Bund und Kommunen
Vollumfängliche Vergütung einer 24-Stunden-Pflegekraft
Pflegekräfte, die 24 Stunden rund um die Uhr hilfebedürftige Menschen in ihrer häuslichen Umgebung pflegen, haben auch einen Anspruch auf Zahlung des Mindestlohns für die gesamte Betreuungs- und Bereitschaftszeit. Das hat das Landesarbeitsgericht (LAG) Berlin-Brandenburg im Fall einer bulgarischen Pflegekraft nunmehr entschieden (LAG Berlin-Brandenburg, Urteil vom 5. September 2022, Aktenzeichen 21 Sa 1900/19).
Der Fall
Im vorliegenden Fall war die Klägerin von ihrer bulgarischen Arbeitgeberin, der Beklagten, über eine deutsche Agentur nach Deutschland vermittelt worden, um eine über 90jährige Seniorin in ihrem Haushalt zu betreuen. Der Arbeitsvertrag wies 30 Wochenarbeitsstunden bei einer Nettovergütung von 950 Euro aus. Die Klägerin wohnte und arbeitete jedoch bei der Pflegebedürftigen, so dass erheblich mehr unbezahlte Arbeitsstunden anfielen. Bereits 2018 hatte die Klägerin unter Berufung auf das Mindestlohngesetz (MiLoG) eine weitere Vergütung verlangt und Klage erhoben. Sie hatte geltend gemacht, rund um die Uhr, auch an den Wochenenden und nachts gearbeitet zu haben beziehungsweise in Bereitschaft gewesen zu sein. Die Beklagte bestritt dies und hat sich auf den vereinbarten Arbeitsvertrag berufen. Mehr sei auch nicht vereinbart gewesen.

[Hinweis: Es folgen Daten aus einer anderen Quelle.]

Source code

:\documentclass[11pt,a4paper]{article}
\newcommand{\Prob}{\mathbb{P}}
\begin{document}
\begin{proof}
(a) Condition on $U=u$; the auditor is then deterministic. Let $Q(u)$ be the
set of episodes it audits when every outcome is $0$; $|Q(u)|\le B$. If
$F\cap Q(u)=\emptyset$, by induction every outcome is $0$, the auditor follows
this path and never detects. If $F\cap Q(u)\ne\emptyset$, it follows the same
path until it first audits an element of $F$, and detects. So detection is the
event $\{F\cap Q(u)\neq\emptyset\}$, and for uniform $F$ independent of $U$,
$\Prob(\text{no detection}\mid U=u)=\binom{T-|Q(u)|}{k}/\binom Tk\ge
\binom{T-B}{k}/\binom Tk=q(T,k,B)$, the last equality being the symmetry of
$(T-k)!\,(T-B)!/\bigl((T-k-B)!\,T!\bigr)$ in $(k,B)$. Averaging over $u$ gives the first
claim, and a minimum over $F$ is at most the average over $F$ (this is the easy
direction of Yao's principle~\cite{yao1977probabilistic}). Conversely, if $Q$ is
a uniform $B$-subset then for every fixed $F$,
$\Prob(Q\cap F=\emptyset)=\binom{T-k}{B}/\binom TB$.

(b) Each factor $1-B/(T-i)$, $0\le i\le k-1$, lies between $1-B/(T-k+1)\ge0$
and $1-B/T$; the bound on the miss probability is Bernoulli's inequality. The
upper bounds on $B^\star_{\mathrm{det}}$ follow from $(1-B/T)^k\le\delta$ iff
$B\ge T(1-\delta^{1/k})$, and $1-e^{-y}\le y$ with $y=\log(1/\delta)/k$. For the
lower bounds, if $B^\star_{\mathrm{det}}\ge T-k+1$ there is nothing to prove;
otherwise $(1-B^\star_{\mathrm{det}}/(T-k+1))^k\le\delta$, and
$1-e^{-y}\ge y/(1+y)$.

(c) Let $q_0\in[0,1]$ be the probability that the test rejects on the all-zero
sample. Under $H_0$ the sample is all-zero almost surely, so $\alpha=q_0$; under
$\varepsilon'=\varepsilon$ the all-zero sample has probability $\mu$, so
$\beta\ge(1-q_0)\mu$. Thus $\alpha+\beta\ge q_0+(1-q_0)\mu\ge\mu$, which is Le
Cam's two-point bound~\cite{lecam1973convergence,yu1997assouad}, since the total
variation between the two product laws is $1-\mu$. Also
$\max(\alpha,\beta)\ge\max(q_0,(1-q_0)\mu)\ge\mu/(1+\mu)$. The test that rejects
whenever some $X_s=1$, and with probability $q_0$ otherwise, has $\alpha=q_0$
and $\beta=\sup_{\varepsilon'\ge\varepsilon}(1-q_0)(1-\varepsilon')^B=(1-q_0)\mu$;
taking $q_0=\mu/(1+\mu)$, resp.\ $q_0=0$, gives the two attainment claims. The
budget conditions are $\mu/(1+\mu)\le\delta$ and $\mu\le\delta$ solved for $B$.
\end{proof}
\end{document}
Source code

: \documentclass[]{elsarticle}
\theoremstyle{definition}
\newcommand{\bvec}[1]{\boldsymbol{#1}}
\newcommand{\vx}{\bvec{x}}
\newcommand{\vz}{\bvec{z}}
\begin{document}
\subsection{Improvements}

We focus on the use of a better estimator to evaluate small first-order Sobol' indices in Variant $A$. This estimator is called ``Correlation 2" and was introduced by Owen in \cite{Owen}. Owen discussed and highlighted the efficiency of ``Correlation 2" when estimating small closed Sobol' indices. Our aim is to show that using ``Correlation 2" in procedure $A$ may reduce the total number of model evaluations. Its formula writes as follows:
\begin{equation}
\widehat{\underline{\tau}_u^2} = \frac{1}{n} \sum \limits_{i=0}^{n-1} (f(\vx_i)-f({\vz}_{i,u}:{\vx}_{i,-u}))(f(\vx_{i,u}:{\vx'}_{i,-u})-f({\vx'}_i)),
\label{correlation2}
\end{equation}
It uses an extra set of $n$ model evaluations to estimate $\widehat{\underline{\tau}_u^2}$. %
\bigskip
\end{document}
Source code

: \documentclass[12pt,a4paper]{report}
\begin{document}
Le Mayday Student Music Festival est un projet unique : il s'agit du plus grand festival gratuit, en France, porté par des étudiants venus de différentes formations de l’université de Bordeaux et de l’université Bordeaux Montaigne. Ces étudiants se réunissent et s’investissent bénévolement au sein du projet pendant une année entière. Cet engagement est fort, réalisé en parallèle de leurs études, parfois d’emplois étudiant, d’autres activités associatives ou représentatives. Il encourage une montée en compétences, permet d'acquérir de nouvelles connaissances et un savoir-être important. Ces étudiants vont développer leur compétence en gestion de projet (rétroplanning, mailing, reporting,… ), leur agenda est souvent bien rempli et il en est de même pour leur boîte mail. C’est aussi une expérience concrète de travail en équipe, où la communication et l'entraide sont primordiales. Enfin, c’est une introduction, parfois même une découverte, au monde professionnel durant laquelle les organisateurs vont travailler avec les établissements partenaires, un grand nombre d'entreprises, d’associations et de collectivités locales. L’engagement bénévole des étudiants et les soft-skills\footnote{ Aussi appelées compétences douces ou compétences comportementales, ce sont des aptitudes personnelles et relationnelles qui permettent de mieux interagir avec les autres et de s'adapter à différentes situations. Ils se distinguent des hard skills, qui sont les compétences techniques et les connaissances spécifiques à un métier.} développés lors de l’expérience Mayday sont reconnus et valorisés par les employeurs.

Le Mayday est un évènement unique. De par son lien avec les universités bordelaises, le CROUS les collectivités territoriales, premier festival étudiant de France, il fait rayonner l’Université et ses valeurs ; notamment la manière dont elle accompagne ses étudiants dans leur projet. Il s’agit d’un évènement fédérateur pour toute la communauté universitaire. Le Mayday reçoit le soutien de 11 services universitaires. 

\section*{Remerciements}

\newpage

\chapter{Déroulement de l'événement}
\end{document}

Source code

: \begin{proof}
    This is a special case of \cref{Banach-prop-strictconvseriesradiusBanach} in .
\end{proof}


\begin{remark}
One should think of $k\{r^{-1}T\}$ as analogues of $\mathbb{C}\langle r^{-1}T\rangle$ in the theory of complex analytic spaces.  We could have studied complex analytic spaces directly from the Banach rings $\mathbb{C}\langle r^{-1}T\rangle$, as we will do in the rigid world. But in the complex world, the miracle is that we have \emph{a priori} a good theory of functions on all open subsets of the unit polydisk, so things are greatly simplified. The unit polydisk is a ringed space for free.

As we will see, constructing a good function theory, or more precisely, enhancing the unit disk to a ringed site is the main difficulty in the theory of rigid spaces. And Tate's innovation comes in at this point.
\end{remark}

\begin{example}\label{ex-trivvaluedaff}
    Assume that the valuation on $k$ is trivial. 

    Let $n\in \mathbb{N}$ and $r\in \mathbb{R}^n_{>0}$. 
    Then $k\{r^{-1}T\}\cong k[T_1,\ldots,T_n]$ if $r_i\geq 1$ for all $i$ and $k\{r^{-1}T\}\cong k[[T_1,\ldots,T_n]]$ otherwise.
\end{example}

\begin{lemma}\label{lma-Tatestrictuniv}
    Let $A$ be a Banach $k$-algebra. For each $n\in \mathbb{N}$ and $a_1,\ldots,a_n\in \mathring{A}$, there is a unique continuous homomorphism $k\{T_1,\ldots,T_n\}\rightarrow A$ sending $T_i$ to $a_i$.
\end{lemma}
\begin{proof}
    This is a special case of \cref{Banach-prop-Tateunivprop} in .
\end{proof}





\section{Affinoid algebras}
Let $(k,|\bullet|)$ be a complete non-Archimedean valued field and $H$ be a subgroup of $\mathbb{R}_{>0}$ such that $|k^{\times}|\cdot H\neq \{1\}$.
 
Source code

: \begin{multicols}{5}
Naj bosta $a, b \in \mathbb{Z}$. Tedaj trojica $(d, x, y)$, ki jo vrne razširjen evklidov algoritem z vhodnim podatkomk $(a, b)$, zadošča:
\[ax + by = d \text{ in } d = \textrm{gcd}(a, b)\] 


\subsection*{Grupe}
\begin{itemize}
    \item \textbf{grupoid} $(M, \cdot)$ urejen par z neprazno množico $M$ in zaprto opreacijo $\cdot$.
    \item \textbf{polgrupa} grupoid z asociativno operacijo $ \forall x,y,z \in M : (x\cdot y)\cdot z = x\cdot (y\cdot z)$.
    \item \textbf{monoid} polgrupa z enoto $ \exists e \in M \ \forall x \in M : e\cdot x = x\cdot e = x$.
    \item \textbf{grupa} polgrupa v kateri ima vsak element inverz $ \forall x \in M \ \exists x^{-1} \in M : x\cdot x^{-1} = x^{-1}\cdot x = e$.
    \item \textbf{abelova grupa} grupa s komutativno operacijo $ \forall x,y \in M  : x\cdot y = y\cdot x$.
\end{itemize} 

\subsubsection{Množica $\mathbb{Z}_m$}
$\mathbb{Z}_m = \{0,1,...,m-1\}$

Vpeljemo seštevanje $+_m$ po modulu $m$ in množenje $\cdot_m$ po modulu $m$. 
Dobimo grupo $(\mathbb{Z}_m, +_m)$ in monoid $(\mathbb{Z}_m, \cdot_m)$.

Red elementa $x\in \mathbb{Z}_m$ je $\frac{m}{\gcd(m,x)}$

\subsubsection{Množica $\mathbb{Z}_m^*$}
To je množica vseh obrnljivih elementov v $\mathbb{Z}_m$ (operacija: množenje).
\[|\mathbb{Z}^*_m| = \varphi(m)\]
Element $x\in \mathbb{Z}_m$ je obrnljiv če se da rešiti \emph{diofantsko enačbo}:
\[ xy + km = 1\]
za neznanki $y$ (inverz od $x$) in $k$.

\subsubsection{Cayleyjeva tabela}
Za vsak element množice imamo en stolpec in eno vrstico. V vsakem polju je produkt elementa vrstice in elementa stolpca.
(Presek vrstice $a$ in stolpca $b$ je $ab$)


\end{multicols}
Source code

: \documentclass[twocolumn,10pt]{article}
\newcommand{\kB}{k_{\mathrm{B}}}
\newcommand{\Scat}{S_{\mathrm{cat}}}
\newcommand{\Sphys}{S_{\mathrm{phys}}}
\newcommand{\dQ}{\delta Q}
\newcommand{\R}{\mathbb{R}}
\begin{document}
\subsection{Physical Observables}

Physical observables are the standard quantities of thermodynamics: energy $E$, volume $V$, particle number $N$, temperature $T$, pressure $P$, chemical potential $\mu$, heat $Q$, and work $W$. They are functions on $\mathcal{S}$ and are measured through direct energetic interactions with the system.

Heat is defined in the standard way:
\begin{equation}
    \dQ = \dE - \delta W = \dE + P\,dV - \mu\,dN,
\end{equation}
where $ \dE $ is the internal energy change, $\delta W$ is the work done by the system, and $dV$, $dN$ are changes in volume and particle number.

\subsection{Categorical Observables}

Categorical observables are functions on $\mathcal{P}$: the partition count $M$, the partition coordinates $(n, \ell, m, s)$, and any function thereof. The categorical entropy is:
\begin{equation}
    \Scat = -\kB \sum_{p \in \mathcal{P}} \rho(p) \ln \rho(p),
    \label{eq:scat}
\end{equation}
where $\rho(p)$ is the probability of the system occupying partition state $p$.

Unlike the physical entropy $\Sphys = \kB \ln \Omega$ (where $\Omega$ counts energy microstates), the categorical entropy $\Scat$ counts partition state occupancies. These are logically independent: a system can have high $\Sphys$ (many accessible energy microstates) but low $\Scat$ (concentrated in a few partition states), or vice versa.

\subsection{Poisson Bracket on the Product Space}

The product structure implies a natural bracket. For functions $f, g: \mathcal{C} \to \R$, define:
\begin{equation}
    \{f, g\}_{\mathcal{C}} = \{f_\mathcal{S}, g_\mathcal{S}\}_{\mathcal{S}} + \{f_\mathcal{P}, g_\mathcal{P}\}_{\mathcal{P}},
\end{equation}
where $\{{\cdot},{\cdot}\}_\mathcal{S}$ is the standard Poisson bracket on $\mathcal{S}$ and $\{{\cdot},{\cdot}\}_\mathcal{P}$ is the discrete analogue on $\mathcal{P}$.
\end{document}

Das LAG Berlin-Brandenburg hatte bereits damals der Klage in weiten Teilen stattgegeben. Bei der anschließend von der Beklagten eingelegten Revision stellte das Bundesarbeitsgericht fest, dass die Verpflichtung zur Zahlung des gesetzlichen Mindestlohns nach § 20 in Verbindung mit § 1 MiLoG auch ausländische Arbeitgebende trifft, wenn sie Arbeitnehmende nach Deutschland entsenden. Dies gilt unabhängig davon, ob ansonsten auf das Arbeitsverhältnis deutsches oder ausländisches Recht Anwendung findet. Da jedoch eine weitere Sachverhaltsaufklärung erforderlich war, hatte das BAG das Urteil aufgehoben und die Angelegenheit an das Berufungsgericht zurückverwiesen.
Die Entscheidung
Das LAG Berlin-Brandenburg kam nach einer umfangreichen Beweisaufnahme zu dem Schluss, das sämtliche Betreuungs- und Bereitschaftszeiten der Klägerin von der Beklagten zu vergüten sind. Hierbei handelt es sich um über 38.000 Euro. Denn die Klägerin habe glaubhaft gemacht, dass sie die Betreuung der pflegebedürftigen Seniorin für 24 Stunden am Tag habe sicherstellen müssen. Hierzu war es erforderlich, neben der vergüteten Arbeitszeit „in erheblichem Umfang vergütungspflichtige Bereitschaftszeiten“ zu erbringen. Daher stehe der Klägerin der gesetzliche Mindestlohn für die genannten Zeiträume zu. Nur die Zeiten, in denen die zu Betreuende zum Beispiel Besuch von ihrer Familie erhielt oder mit Familienangehörigen im Restaurant war, lässt den Vergütungsanspruch entfallen. Die Revision zum BAG wurde nicht zugelassen.
Das Fazit
Das Urteil des LAG Berlin-Brandenburg und insbesondere die Ausführungen des BAG zu diesem Fall sind wegweisend. Denn nunmehr wurde klargestellt, dass ausländischen Betreuungskräften, die nach Deutschland entsandt werden, um in einem Privathaushalt zu arbeiten, grundsätzlich der Mindestlohn zusteht. Und das gilt nicht nur für die Arbeitszeit, sondern ebenso auch für die Bereitschaftszeit. Somit wurde klargestellt, wer eine 24-Stunden-Pflege in Anspruch nimmt, muss auch 24 Stunden bezahlen.